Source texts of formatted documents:
☆ ☆ ☆
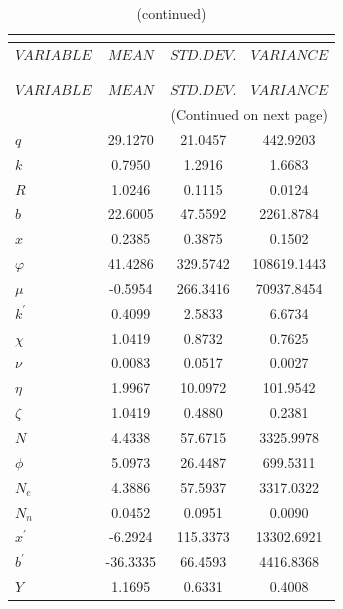  
\begin{center}
\begin{longtable}{lccc} 
\caption{THEORETICAL MOMENTS}\\
 \label{Table:th_moments}\\
\toprule 
$VARIABLE  $	 & 	 $           MEAN$	 & 	 $      STD. DEV.$	 & 	 $       VARIANCE$\\
\midrule \endfirsthead 
\caption{(continued)}\\
 \toprule \\ 
$VARIABLE  $	 & 	 $           MEAN$	 & 	 $      STD. DEV.$	 & 	 $       VARIANCE$\\
\midrule \endhead 
\midrule \multicolumn{4}{r}{(Continued on next page)} \\ \bottomrule \endfoot 
\bottomrule \endlastfoot 
$q         $	 & 	        29.1270	 & 	        21.0457	 & 	       442.9203 \\ 
$k         $	 & 	         0.7950	 & 	         1.2916	 & 	         1.6683 \\ 
$R         $	 & 	         1.0246	 & 	         0.1115	 & 	         0.0124 \\ 
$b         $	 & 	        22.6005	 & 	        47.5592	 & 	      2261.8784 \\ 
$x         $	 & 	         0.2385	 & 	         0.3875	 & 	         0.1502 \\ 
$\varphi   $	 & 	        41.4286	 & 	       329.5742	 & 	    108619.1443 \\ 
$\mu       $	 & 	        -0.5954	 & 	       266.3416	 & 	     70937.8454 \\ 
$k^\prime  $	 & 	         0.4099	 & 	         2.5833	 & 	         6.6734 \\ 
$\chi      $	 & 	         1.0419	 & 	         0.8732	 & 	         0.7625 \\ 
$\nu       $	 & 	         0.0083	 & 	         0.0517	 & 	         0.0027 \\ 
$\eta      $	 & 	         1.9967	 & 	        10.0972	 & 	       101.9542 \\ 
$\zeta     $	 & 	         1.0419	 & 	         0.4880	 & 	         0.2381 \\ 
$N         $	 & 	         4.4338	 & 	        57.6715	 & 	      3325.9978 \\ 
$\phi      $	 & 	         5.0973	 & 	        26.4487	 & 	       699.5311 \\ 
$N_e       $	 & 	         4.3886	 & 	        57.5937	 & 	      3317.0322 \\ 
$N_n       $	 & 	         0.0452	 & 	         0.0951	 & 	         0.0090 \\ 
$x^\prime  $	 & 	        -6.2924	 & 	       115.3373	 & 	     13302.6921 \\ 
$b^\prime  $	 & 	       -36.3335	 & 	        66.4593	 & 	      4416.8368 \\ 
$Y         $	 & 	         1.1695	 & 	         0.6331	 & 	         0.4008 \\ 
\end{longtable}
 \end{center}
☆ ☆ ☆
Task item: In the records above, find every line with the word "caption" and copy it.

Task solution:
\caption{THEORETICAL MOMENTS}\\
\caption{(continued)}\\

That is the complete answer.